Saved data entries
────────────────────
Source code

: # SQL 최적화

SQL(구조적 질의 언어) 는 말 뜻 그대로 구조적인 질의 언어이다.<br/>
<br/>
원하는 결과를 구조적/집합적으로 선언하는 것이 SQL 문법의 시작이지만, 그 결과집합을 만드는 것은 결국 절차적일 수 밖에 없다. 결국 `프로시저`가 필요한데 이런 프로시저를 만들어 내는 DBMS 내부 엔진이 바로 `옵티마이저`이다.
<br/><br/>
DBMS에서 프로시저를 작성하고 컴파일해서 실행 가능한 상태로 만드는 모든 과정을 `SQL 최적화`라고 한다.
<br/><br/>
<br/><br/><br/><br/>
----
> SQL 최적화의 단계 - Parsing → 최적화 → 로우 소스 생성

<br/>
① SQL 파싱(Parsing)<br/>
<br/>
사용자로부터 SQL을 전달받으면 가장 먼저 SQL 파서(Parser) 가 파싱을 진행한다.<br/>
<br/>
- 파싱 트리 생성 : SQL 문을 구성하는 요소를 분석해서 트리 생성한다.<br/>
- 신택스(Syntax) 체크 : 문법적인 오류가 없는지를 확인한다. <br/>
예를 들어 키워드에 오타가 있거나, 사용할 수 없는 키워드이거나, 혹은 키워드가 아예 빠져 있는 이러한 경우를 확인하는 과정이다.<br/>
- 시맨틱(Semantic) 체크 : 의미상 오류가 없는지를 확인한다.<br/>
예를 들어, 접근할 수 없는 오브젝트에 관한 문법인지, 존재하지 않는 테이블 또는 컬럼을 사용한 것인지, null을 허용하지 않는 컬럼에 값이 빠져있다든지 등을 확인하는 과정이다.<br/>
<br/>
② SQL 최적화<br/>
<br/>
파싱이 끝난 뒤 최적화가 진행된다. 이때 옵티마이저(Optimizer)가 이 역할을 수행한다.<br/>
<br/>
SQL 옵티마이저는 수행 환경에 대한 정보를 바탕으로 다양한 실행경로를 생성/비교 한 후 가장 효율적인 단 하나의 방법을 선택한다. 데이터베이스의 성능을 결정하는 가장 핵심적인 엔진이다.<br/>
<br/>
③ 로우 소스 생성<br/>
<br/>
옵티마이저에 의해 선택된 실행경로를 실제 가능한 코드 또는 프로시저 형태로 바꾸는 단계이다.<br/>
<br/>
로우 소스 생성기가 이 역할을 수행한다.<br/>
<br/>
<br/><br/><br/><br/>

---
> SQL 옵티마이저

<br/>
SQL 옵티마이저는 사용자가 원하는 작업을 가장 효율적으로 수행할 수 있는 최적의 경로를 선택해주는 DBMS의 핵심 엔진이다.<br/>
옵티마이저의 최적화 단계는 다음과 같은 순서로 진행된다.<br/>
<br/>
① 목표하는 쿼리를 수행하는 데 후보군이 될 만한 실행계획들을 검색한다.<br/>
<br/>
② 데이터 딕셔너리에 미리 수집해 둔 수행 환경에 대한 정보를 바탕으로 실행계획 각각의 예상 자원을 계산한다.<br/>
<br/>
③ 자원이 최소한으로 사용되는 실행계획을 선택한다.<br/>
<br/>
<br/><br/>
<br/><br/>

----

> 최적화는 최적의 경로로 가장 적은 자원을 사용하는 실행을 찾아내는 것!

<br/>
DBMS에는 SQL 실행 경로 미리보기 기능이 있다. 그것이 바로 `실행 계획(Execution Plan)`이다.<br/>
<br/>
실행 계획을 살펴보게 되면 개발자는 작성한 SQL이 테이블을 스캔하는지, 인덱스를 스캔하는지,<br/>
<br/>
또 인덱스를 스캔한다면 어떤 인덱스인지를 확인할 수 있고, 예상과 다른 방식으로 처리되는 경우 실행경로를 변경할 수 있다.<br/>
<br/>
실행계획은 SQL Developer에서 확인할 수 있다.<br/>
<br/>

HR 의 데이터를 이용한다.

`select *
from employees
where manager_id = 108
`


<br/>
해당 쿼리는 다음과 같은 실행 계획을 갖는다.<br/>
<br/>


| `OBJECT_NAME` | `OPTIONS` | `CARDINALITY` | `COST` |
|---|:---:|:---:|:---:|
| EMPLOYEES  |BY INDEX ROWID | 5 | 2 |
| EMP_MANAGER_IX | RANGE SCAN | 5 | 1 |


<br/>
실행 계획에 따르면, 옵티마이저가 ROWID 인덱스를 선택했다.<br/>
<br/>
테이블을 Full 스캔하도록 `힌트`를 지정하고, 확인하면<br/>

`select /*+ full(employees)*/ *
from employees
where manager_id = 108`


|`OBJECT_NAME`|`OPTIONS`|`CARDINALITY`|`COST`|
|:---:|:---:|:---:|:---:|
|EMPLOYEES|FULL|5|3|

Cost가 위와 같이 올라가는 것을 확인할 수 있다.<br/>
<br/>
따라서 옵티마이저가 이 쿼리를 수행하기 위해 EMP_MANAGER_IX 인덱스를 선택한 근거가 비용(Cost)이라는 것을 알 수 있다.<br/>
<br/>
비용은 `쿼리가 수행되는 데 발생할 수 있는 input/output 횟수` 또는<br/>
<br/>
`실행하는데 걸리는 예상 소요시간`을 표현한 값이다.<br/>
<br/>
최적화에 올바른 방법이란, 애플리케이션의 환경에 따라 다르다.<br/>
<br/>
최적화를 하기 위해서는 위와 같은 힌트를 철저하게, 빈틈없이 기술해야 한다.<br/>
────────────────────
Your goal
Check each line above for the word "실행경로를" and say how many have it, with nothing else.

Your response
3